Supplied material:
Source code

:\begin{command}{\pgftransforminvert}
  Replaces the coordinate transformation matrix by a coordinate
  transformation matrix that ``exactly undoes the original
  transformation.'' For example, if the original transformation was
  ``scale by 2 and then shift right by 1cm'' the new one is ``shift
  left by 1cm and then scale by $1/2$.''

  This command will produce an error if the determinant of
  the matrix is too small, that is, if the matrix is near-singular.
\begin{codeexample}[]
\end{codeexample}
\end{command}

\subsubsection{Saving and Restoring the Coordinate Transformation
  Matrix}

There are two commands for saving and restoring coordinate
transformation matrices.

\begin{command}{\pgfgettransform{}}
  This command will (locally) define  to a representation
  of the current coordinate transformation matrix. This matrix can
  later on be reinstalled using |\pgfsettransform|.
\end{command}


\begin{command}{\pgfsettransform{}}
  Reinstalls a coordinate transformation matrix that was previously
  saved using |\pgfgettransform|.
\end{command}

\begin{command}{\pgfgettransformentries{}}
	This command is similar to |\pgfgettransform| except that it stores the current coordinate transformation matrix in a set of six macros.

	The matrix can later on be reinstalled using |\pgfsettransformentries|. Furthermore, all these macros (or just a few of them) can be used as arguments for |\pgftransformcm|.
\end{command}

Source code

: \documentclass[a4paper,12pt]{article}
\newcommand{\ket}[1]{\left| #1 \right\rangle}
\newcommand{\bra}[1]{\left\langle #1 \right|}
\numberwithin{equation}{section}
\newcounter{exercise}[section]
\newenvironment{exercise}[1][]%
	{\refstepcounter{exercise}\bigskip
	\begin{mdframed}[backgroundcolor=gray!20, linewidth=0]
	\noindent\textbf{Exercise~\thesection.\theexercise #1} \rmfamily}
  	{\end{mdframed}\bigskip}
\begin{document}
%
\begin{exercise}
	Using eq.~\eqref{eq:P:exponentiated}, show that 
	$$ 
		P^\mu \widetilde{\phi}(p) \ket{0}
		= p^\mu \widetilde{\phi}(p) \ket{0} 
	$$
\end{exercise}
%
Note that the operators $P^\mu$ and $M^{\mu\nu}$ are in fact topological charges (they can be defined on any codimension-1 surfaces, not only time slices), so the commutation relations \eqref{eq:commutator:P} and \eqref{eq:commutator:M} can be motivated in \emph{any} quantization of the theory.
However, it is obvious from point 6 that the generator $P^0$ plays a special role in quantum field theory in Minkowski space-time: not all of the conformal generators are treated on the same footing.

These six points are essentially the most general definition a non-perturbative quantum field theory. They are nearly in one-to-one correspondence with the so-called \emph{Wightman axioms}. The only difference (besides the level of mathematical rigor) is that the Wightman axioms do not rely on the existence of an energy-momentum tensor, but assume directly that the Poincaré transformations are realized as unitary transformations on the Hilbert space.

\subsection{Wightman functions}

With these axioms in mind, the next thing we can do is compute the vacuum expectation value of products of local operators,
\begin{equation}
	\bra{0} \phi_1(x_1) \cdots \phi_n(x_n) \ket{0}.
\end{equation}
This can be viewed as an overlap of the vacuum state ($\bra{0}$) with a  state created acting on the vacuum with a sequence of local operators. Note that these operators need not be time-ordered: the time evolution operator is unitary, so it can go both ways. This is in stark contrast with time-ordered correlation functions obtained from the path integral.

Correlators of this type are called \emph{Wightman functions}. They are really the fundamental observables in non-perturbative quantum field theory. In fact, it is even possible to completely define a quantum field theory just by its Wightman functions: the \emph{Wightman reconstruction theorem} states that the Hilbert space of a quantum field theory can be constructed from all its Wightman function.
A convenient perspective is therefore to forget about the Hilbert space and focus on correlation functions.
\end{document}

What you should do:
Print, exactly as written, the first line of the records above and each line after it until the line with "This command is", which is printed too.

Solution to this problem:
Source code

:\begin{command}{\pgftransforminvert}
  Replaces the coordinate transformation matrix by a coordinate
  transformation matrix that ``exactly undoes the original
  transformation.'' For example, if the original transformation was
  ``scale by 2 and then shift right by 1cm'' the new one is ``shift
  left by 1cm and then scale by $1/2$.''

  This command will produce an error if the determinant of
  the matrix is too small, that is, if the matrix is near-singular.
\begin{codeexample}[]
\end{codeexample}
\end{command}

\subsubsection{Saving and Restoring the Coordinate Transformation
  Matrix}

There are two commands for saving and restoring coordinate
transformation matrices.

\begin{command}{\pgfgettransform{}}
  This command will (locally) define  to a representation
  of the current coordinate transformation matrix. This matrix can
  later on be reinstalled using |\pgfsettransform|.
\end{command}


\begin{command}{\pgfsettransform{}}
  Reinstalls a coordinate transformation matrix that was previously
  saved using |\pgfgettransform|.
\end{command}

\begin{command}{\pgfgettransformentries{}}
	This command is similar to |\pgfgettransform| except that it stores the current coordinate transformation matrix in a set of six macros.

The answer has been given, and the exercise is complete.